**DATA IN THIS EXERCISE**
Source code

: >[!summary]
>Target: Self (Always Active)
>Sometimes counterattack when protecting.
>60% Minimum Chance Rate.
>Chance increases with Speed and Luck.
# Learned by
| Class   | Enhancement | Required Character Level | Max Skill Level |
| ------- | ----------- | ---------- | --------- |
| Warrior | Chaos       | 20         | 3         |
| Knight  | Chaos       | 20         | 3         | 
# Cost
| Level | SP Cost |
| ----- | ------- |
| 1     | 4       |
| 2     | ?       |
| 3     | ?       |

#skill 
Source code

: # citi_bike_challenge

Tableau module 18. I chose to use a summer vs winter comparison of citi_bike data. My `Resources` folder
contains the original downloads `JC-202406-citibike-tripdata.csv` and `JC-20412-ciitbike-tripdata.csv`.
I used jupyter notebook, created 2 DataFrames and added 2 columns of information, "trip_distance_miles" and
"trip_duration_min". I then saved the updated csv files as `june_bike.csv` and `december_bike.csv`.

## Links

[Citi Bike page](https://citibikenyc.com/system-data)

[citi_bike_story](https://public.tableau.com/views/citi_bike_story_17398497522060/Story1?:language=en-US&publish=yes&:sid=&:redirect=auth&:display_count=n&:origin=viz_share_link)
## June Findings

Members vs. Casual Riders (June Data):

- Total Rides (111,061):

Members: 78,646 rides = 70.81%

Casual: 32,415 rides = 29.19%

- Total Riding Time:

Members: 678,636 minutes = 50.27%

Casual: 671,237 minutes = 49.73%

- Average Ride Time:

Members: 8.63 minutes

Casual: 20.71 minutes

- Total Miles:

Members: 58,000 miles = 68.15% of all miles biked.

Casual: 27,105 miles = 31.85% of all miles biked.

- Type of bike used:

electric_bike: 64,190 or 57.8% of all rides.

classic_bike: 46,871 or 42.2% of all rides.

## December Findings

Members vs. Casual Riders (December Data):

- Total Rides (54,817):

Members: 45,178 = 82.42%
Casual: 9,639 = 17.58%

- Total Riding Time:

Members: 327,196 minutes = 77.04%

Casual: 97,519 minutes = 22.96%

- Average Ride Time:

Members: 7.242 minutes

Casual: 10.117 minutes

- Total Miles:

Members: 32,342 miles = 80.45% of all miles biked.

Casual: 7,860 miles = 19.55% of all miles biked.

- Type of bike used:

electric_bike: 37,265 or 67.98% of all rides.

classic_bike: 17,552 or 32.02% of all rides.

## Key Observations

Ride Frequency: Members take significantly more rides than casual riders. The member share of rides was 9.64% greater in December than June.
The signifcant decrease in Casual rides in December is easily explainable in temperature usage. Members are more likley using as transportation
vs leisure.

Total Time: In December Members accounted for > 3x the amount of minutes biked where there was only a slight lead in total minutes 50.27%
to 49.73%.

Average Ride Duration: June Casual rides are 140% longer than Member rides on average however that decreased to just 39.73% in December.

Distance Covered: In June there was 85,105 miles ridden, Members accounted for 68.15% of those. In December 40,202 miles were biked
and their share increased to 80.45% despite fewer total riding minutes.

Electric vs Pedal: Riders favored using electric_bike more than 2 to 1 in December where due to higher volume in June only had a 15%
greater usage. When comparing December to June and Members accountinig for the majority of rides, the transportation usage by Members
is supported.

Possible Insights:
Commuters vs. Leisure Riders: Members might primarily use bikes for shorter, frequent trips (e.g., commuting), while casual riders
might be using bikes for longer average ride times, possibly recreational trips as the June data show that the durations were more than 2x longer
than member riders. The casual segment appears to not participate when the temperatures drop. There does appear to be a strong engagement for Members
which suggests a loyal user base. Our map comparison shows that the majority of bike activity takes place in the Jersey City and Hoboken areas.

**ABOUT THIS EXERCISE**
For this exercise, repeat exactly the lines of the data above from the one with "Level | SP Cost |" down to the one with "## December Findings", both end lines included.

**TASK ANSWER**
| Level | SP Cost |
| ----- | ------- |
| 1     | 4       |
| 2     | ?       |
| 3     | ?       |

#skill 
Source code

: # citi_bike_challenge

Tableau module 18. I chose to use a summer vs winter comparison of citi_bike data. My `Resources` folder
contains the original downloads `JC-202406-citibike-tripdata.csv` and `JC-20412-ciitbike-tripdata.csv`.
I used jupyter notebook, created 2 DataFrames and added 2 columns of information, "trip_distance_miles" and
"trip_duration_min". I then saved the updated csv files as `june_bike.csv` and `december_bike.csv`.

## Links

[Citi Bike page](https://citibikenyc.com/system-data)

[citi_bike_story](https://public.tableau.com/views/citi_bike_story_17398497522060/Story1?:language=en-US&publish=yes&:sid=&:redirect=auth&:display_count=n&:origin=viz_share_link)
## June Findings

Members vs. Casual Riders (June Data):

- Total Rides (111,061):

Members: 78,646 rides = 70.81%

Casual: 32,415 rides = 29.19%

- Total Riding Time:

Members: 678,636 minutes = 50.27%

Casual: 671,237 minutes = 49.73%

- Average Ride Time:

Members: 8.63 minutes

Casual: 20.71 minutes

- Total Miles:

Members: 58,000 miles = 68.15% of all miles biked.

Casual: 27,105 miles = 31.85% of all miles biked.

- Type of bike used:

electric_bike: 64,190 or 57.8% of all rides.

classic_bike: 46,871 or 42.2% of all rides.

## December Findings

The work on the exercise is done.